I wonder how many of the arrows are left?
So...we produce of map of where the arrows are/were across the country, print a bunch of maps, hand them out at midnight in NewYork city, first one to SF (On foot of course) with all the controls is the winner.
The ultimate TRAVERSE!
Sep 5, 2013 3:25 PM # 
carlch:
In the town where I grew up there was a hill called "Beacon Hill" and the story was there was a beacon up there that planes would use for navigation---though it would not have been on the optimal route from NYC to SF
Sep 5, 2013 3:30 PM # 
NEOC#1:
Maybe pointing to Montreal. I saw a pic with a branch.
Sep 6, 2013 12:17 PM # 
gruver:
Must have been before Hansel and Gretel invented the breadcrumbs.
Sep 6, 2013 12:50 PM # 
NEOC#1:
These were at the time leading edge crumbs; so post H&G.

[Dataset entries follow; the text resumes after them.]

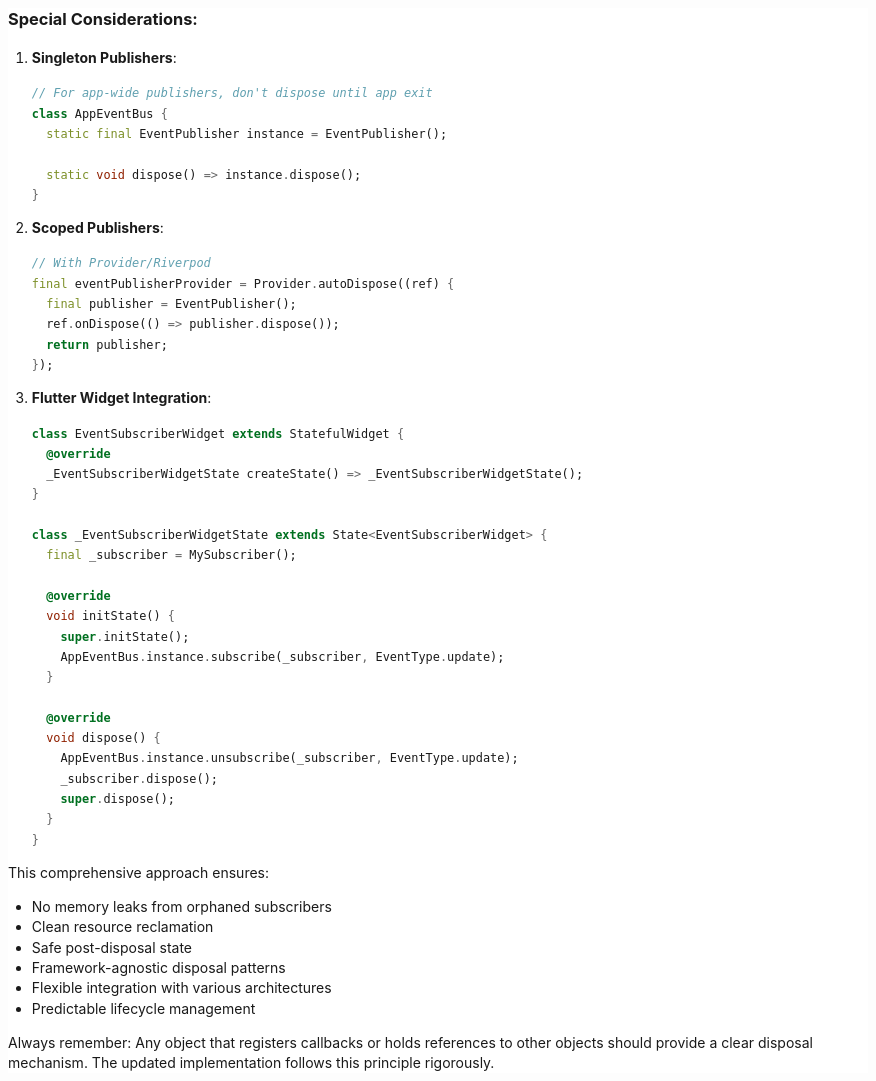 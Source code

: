 ### Special Considerations:

1. **Singleton Publishers**:
   ```dart
   // For app-wide publishers, don't dispose until app exit
   class AppEventBus {
     static final EventPublisher instance = EventPublisher();
     
     static void dispose() => instance.dispose();
   }
   ```

2. **Scoped Publishers**:
   ```dart
   // With Provider/Riverpod
   final eventPublisherProvider = Provider.autoDispose((ref) {
     final publisher = EventPublisher();
     ref.onDispose(() => publisher.dispose());
     return publisher;
   });
   ```

3. **Flutter Widget Integration**:
   ```dart
   class EventSubscriberWidget extends StatefulWidget {
     @override
     _EventSubscriberWidgetState createState() => _EventSubscriberWidgetState();
   }

   class _EventSubscriberWidgetState extends State<EventSubscriberWidget> {
     final _subscriber = MySubscriber();

     @override
     void initState() {
       super.initState();
       AppEventBus.instance.subscribe(_subscriber, EventType.update);
     }

     @override
     void dispose() {
       AppEventBus.instance.unsubscribe(_subscriber, EventType.update);
       _subscriber.dispose();
       super.dispose();
     }
   }
   ```

This comprehensive approach ensures:
- No memory leaks from orphaned subscribers
- Clean resource reclamation
- Safe post-disposal state
- Framework-agnostic disposal patterns
- Flexible integration with various architectures
- Predictable lifecycle management

Always remember: Any object that registers callbacks or holds references to other objects should provide a clear disposal mechanism. The updated implementation follows this principle rigorously. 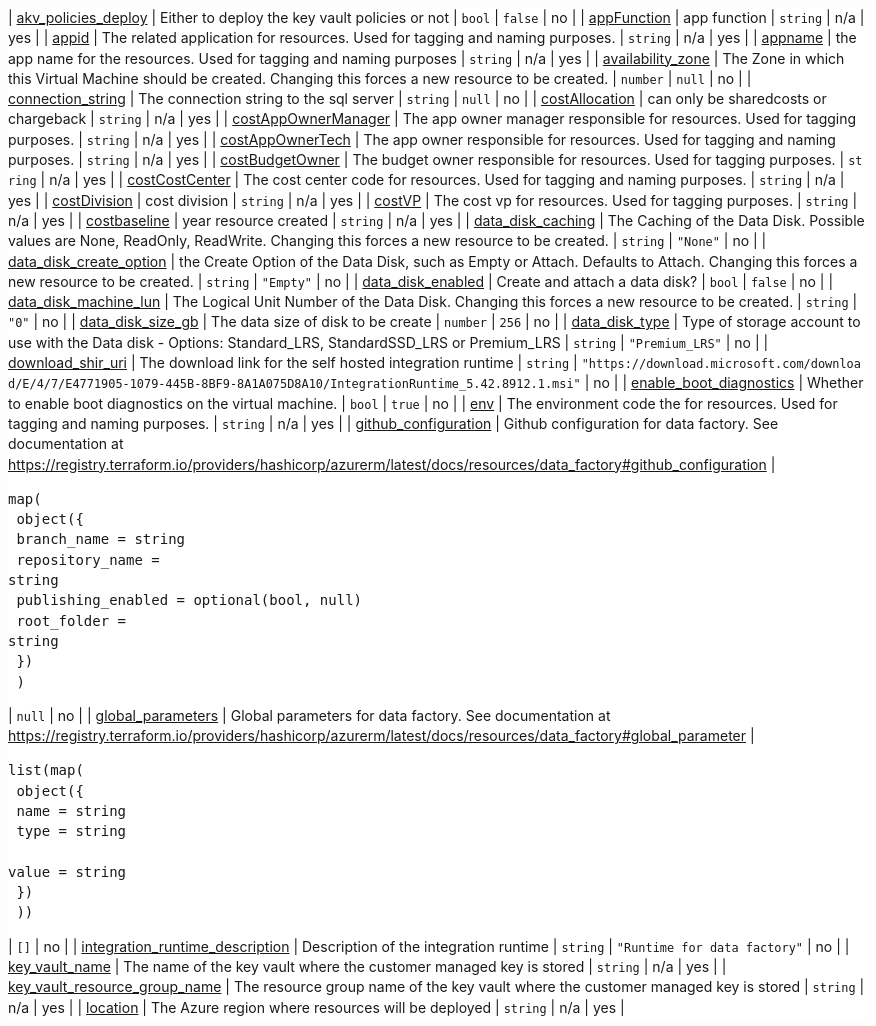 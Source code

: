 | <a name="input_akv_policies_deploy"></a> [akv\_policies\_deploy](#input\_akv\_policies\_deploy) | Either to deploy the key vault policies or not | `bool` | `false` | no |
| <a name="input_appFunction"></a> [appFunction](#input\_appFunction) | app function | `string` | n/a | yes |
| <a name="input_appid"></a> [appid](#input\_appid) | The related application for resources. Used for tagging and naming purposes. | `string` | n/a | yes |
| <a name="input_appname"></a> [appname](#input\_appname) | the app name for the resources.  Used for tagging and naming purposes | `string` | n/a | yes |
| <a name="input_availability_zone"></a> [availability\_zone](#input\_availability\_zone) | The Zone in which this Virtual Machine should be created. Changing this forces a new resource to be created. | `number` | `null` | no |
| <a name="input_connection_string"></a> [connection\_string](#input\_connection\_string) | The connection string to the sql server | `string` | `null` | no |
| <a name="input_costAllocation"></a> [costAllocation](#input\_costAllocation) | can only be sharedcosts or chargeback | `string` | n/a | yes |
| <a name="input_costAppOwnerManager"></a> [costAppOwnerManager](#input\_costAppOwnerManager) | The app owner manager responsible for resources. Used for tagging purposes. | `string` | n/a | yes |
| <a name="input_costAppOwnerTech"></a> [costAppOwnerTech](#input\_costAppOwnerTech) | The app owner responsible for resources. Used for tagging and naming purposes. | `string` | n/a | yes |
| <a name="input_costBudgetOwner"></a> [costBudgetOwner](#input\_costBudgetOwner) | The budget owner responsible for resources. Used for tagging purposes. | `string` | n/a | yes |
| <a name="input_costCostCenter"></a> [costCostCenter](#input\_costCostCenter) | The cost center code for resources. Used for tagging and naming purposes. | `string` | n/a | yes |
| <a name="input_costDivision"></a> [costDivision](#input\_costDivision) | cost division | `string` | n/a | yes |
| <a name="input_costVP"></a> [costVP](#input\_costVP) | The cost vp for resources. Used for tagging purposes. | `string` | n/a | yes |
| <a name="input_costbaseline"></a> [costbaseline](#input\_costbaseline) | year resource created | `string` | n/a | yes |
| <a name="input_data_disk_caching"></a> [data\_disk\_caching](#input\_data\_disk\_caching) | The Caching of the Data Disk. Possible values are None, ReadOnly, ReadWrite. Changing this forces a new resource to be created. | `string` | `"None"` | no |
| <a name="input_data_disk_create_option"></a> [data\_disk\_create\_option](#input\_data\_disk\_create\_option) | the Create Option of the Data Disk, such as Empty or Attach. Defaults to Attach. Changing this forces a new resource to be created. | `string` | `"Empty"` | no |
| <a name="input_data_disk_enabled"></a> [data\_disk\_enabled](#input\_data\_disk\_enabled) | Create and attach a data disk? | `bool` | `false` | no |
| <a name="input_data_disk_machine_lun"></a> [data\_disk\_machine\_lun](#input\_data\_disk\_machine\_lun) | The Logical Unit Number of the Data Disk. Changing this forces a new resource to be created. | `string` | `"0"` | no |
| <a name="input_data_disk_size_gb"></a> [data\_disk\_size\_gb](#input\_data\_disk\_size\_gb) | The data size of disk to be create | `number` | `256` | no |
| <a name="input_data_disk_type"></a> [data\_disk\_type](#input\_data\_disk\_type) | Type of storage account to use with the Data disk - Options: Standard\_LRS, StandardSSD\_LRS or Premium\_LRS | `string` | `"Premium_LRS"` | no |
| <a name="input_download_shir_uri"></a> [download\_shir\_uri](#input\_download\_shir\_uri) | The download link for the self hosted integration runtime | `string` | `"https://download.microsoft.com/download/E/4/7/E4771905-1079-445B-8BF9-8A1A075D8A10/IntegrationRuntime_5.42.8912.1.msi"` | no |
| <a name="input_enable_boot_diagnostics"></a> [enable\_boot\_diagnostics](#input\_enable\_boot\_diagnostics) | Whether to enable boot diagnostics on the virtual machine. | `bool` | `true` | no |
| <a name="input_env"></a> [env](#input\_env) | The environment code the for resources. Used for tagging and naming purposes. | `string` | n/a | yes |
| <a name="input_github_configuration"></a> [github\_configuration](#input\_github\_configuration) | Github configuration for data factory. See documentation at https://registry.terraform.io/providers/hashicorp/azurerm/latest/docs/resources/data_factory#github_configuration | <pre>map(<br>    object({<br>      branch_name        = string<br>      repository_name    = string<br>      publishing_enabled = optional(bool, null)<br>      root_folder        = string<br>    })<br>  )</pre> | `null` | no |
| <a name="input_global_parameters"></a> [global\_parameters](#input\_global\_parameters) | Global parameters for data factory. See documentation at https://registry.terraform.io/providers/hashicorp/azurerm/latest/docs/resources/data_factory#global_parameter | <pre>list(map(<br>    object({<br>      name  = string<br>      type  = string<br>      value = string<br>    })<br>  ))</pre> | `[]` | no |
| <a name="input_integration_runtime_description"></a> [integration\_runtime\_description](#input\_integration\_runtime\_description) | Description of the integration runtime | `string` | `"Runtime for data factory"` | no |
| <a name="input_key_vault_name"></a> [key\_vault\_name](#input\_key\_vault\_name) | The name of the key vault where the customer managed key is stored | `string` | n/a | yes |
| <a name="input_key_vault_resource_group_name"></a> [key\_vault\_resource\_group\_name](#input\_key\_vault\_resource\_group\_name) | The resource group name of the key vault where the customer managed key is stored | `string` | n/a | yes |
| <a name="input_location"></a> [location](#input\_location) | The Azure region where resources will be deployed | `string` | n/a | yes |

But seriously, wouldn't directional arrows be a learning experience for kids. A blinking LED on the arrow would add coolness. Setting-up/retrieving would be faster but more of a challenge.
Sep 6, 2013 1:16 PM # 
coach:
They use sad faces on the kids courses in Sweden to show when one has gone down the wrong way. Allows a harder course design while still providing a close perimeter so no one goes badly off course.
Sep 7, 2013 1:34 AM # 
NEOC#1:
Sounds good. Do they use super-white courses (trails only) with wrong turn trails marked with the sad faces?
Sep 8, 2013 5:23 AM # 
bubo:
The easiest kids course (Inskolning) is super-white - trails only most of the time. Happy faces spread out along the correct route, sad faces a little ways into a wrong choice. No signs AT the intersections, but reassuring later if the choice was right and correcting if someone has made a wrong turn.
Sep 9, 2013 1:23 AM # 
jjcote:
When I entered "nuke the" into the Google search bar, "nuke the moon" was the third autocomplete suggestion. (And thanks to my selecting it, it's now the first for me.) I think "nuke the whales" was the first option. Like I said....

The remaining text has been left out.